FOS licenses early events in stem cell activation driving skeletal muscle regeneration

Muscle satellite cells (SCs) are a quiescent (non-proliferative) stem cell population in uninjured skeletal muscle. Although SCs have been investigated for nearly 60 years, the molecular drivers that transform quiescent SCs into the rapidly dividing (activated) stem/progenitor cells that mediate muscle repair after injury remain largely unknown. Here we identify a prominent FBJ osteosarcoma oncogene (Fos) mRNA and protein signature in recently activated SCs that is rapidly, heterogeneously, and transiently induced by muscle damage. We further reveal a requirement for FOS to efficiently initiate key stem cell functions, including cell cycle entry, proliferative expansion, and muscle regeneration, via induction of pro-regenerative target genes that stimulate cell migration, division, and differentiation. Disruption of one of these Fos/AP-1 targets, NAD(+)-consuming mono-ADP-ribosyl-transferase 1 (Art1), in SCs delays cell cycle entry and impedes progenitor cell expansion and muscle regeneration.

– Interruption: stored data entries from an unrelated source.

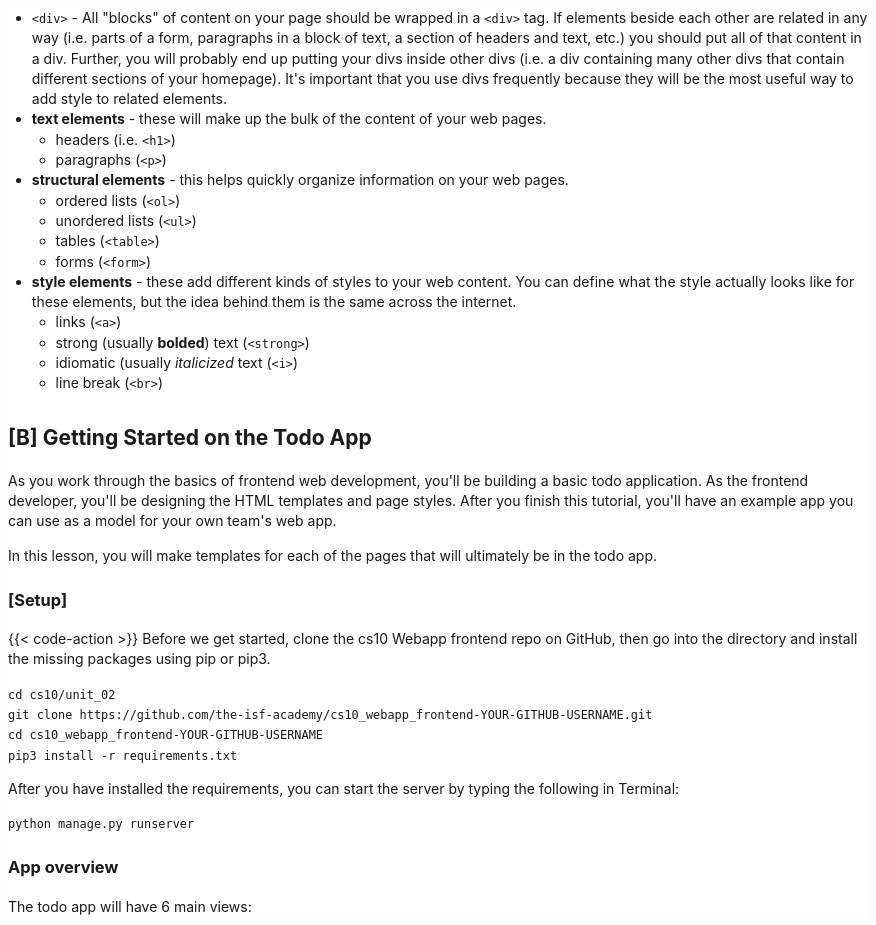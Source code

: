* `<div>` - All "blocks" of content on your page should be wrapped in a `<div>` tag. If elements beside each other are related in any way (i.e.
parts of a form, paragraphs in a block of text, a section of headers and text, etc.) you should put all of that content in a div. Further, you
will probably end up putting your divs inside other divs (i.e. a div containing many other divs that contain different sections of your homepage).
It's important that you use divs frequently because they will be the most useful way to add style to related elements.
* **text elements** - these will make up the bulk of the content of your web pages.
    * headers (i.e. `<h1>`)
    * paragraphs (`<p>`)
* **structural elements** - this helps quickly organize information on your web pages.
    * ordered lists (`<ol>`)
    * unordered lists (`<ul>`)
    * tables (`<table>`)
    * forms (`<form>`)
* **style elements** - these add different kinds of styles to your web content. You can define what the style actually looks like for these
elements, but the idea behind them is the same across the internet.
    * links (`<a>`)
    * strong (usually **bolded**) text (`<strong>`)
    * idiomatic (usually *italicized* text (`<i>`)
    * line break (`<br>`)

## [B] Getting Started on the Todo App
As you work through the basics of frontend web development, you'll be building a basic todo application. As the frontend developer, you'll be designing the HTML templates and
page styles. After you finish this tutorial, you'll have an example app you can use as a model for your own team's web app.

In this lesson, you will make templates for each of the pages that will ultimately be in the todo app.

### [Setup]
{{< code-action >}} Before we get started, clone the cs10 Webapp frontend repo on GitHub, then go into the directory and install the missing packages using pip or pip3.

```shell
cd cs10/unit_02
git clone https://github.com/the-isf-academy/cs10_webapp_frontend-YOUR-GITHUB-USERNAME.git
cd cs10_webapp_frontend-YOUR-GITHUB-USERNAME
pip3 install -r requirements.txt
```

After you have installed the requirements, you can start the server by typing the following in Terminal:

```shell
python manage.py runserver
```

### App overview
The todo app will have 6 main views:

This work uncovers an early-activated FOS/ART1/mono-ADP-ribosylation (MARylation) pathway that is essential for stem cell-regenerative responses.

Automated summary

This study identified a prominent Fos mRNA and protein signature in recently activated muscle satellite cells (SCs) that is induced rapidly, heterogeneously, and transiently by muscle damage. The research further revealed the essential role of FOS in initiating key stem cell functions, including cell cycle entry, proliferative expansion, and muscle regeneration, through induction of pro-regenerative genes. Disruption of one of these Fos/AP-1 targets, Art1, delayed cell cycle entry and impeded progenitor cell expansion and muscle regeneration.